In der Juni-Ausgabe 1953 von Mechanix Illustrated wurde die Thematik wieder aufgenommen. Der Autor, George W. Gibson, fragte sich, warum wir immer noch keine „unfallsicheren Autobahnen“ hätten. Jetzt gehen die Erklärungsversuche schon mehr in die Richtung „Autonomes Fahren“. Die berechtigte Frage des Autors: „In diesem Zeitalter der fliegenden Untertassen und 600-mph-Flugzeuge sind Autopiloten als sehr alltäglich akzeptiert . . . für Flugzeuge. Aber warum nicht auch Autopiloten für Autos?“. Gibson ist der Meinung, dass dann die Autobahnen faktisch „crashsicher“ werden würden.
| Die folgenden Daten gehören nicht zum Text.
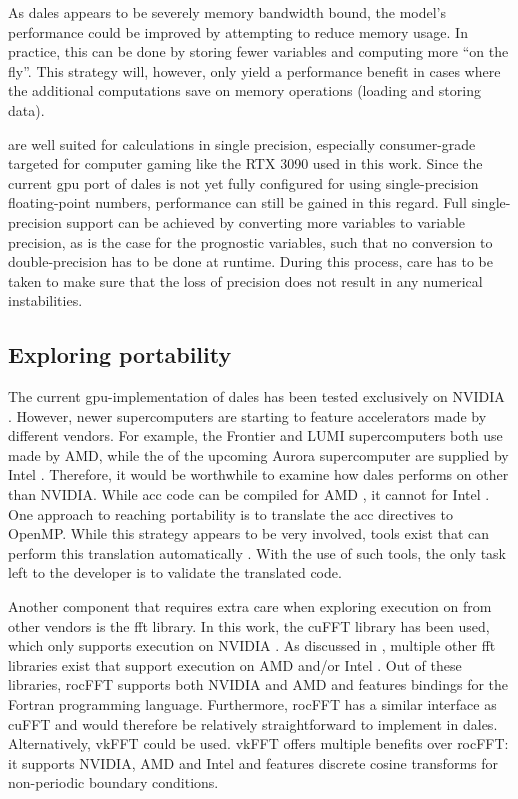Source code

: As \acrshort{dales} appears to be severely memory bandwidth bound, the model's performance could be improved by attempting to reduce memory usage. In practice, this can be done by storing fewer variables and computing more ``on the fly''. This strategy will, however, only yield a performance benefit in cases where the additional computations save on memory operations (loading and storing data).

 are well suited for calculations in single precision, especially consumer-grade  targeted for computer gaming like the RTX 3090 used in this work. Since the current \acrshort{gpu} port of \acrshort{dales} is not yet fully configured for using single-precision floating-point numbers, performance can still be gained in this regard. Full single-precision support can be achieved by converting more variables to variable precision, as is the case for the prognostic variables, such that no conversion to double-precision has to be done at runtime. During this process, care has to be taken to make sure that the loss of precision does not result in any numerical instabilities.

\subsection{Exploring portability}
The current \acrshort{gpu}-implementation of \acrshort{dales} has been tested exclusively on NVIDIA . However, newer supercomputers are starting to feature accelerators made by different vendors. For example, the Frontier and LUMI supercomputers both use  made by AMD, while the  of the upcoming Aurora supercomputer are supplied by Intel \citep{traderHowArgonnePreparing2021}. Therefore, it would be worthwhile to examine how \acrshort{dales} performs on  other than NVIDIA. While \acrshort{acc} code can be compiled for AMD , it cannot for Intel . One approach to reaching portability is to translate the \acrshort{acc} directives to OpenMP. While this strategy appears to be very involved, tools exist that can perform this translation automatically \citep{servatIntelApplicationMigration2022}. With the use of such tools, the only task left to the developer is to validate the translated code.

Another component that requires extra care when exploring execution on  from other vendors is the \acrshort{fft} library. In this work, the cuFFT library has been used, which only supports execution on NVIDIA . As discussed in , multiple other \acrshort{fft} libraries exist that support execution on AMD and/or Intel . Out of these libraries, rocFFT supports both NVIDIA and AMD  and features bindings for the Fortran programming language. Furthermore, rocFFT has a similar interface as cuFFT and would therefore be relatively straightforward to implement in \acrshort{dales}. Alternatively, vkFFT could be used. vkFFT offers multiple benefits over rocFFT: it supports NVIDIA, AMD and Intel  and features discrete cosine transforms for non-periodic boundary conditions.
Technologisch fusst alles auf dem guten alten Slotcar: ein 30 cm breites Metallband, das in die Mitte der Fahrspur eingelassen ist, fungiert als „Leitschiene“ für die Spurhaltung der Fahrzeuge.

Erstaunlich: Autonomes Fahren gibt’s schon seit fast 100 Jahren?

1953 markierte bereits weit präzisere Prognosen für „unfallsichere Autobahnen“. © Charles Shopsin

Und auch die dafür benötigte weitere Technologie hört sich aus heutiger Sicht gleich viel plausibler an: „Der Autopilot benötigt folgende Ausrüstung: zwei magnetische Erfassungseinheiten, ein Radargerät und einen Motorregler. Diese Einheit würde in Verbindung mit der Servolenkung und dem Automatikgetriebe des Autos funktionieren. Die Detektionseinheiten würden unter der Nase des Fahrzeugs montiert werden, eine auf jeder Seite einer horizontalen Linie, die in Längsrichtung durch die Karosserie verläuft. Der schmalstrahlige Parabolreflektor der Radarantenne, der von einem stromlinienförmigen Kunststoffgehäuse umschlossen ist, würde auf dem Dach oder in der Nase des Fahrzeugs montiert werden.“ Kommt Ihnen das bekannt vor?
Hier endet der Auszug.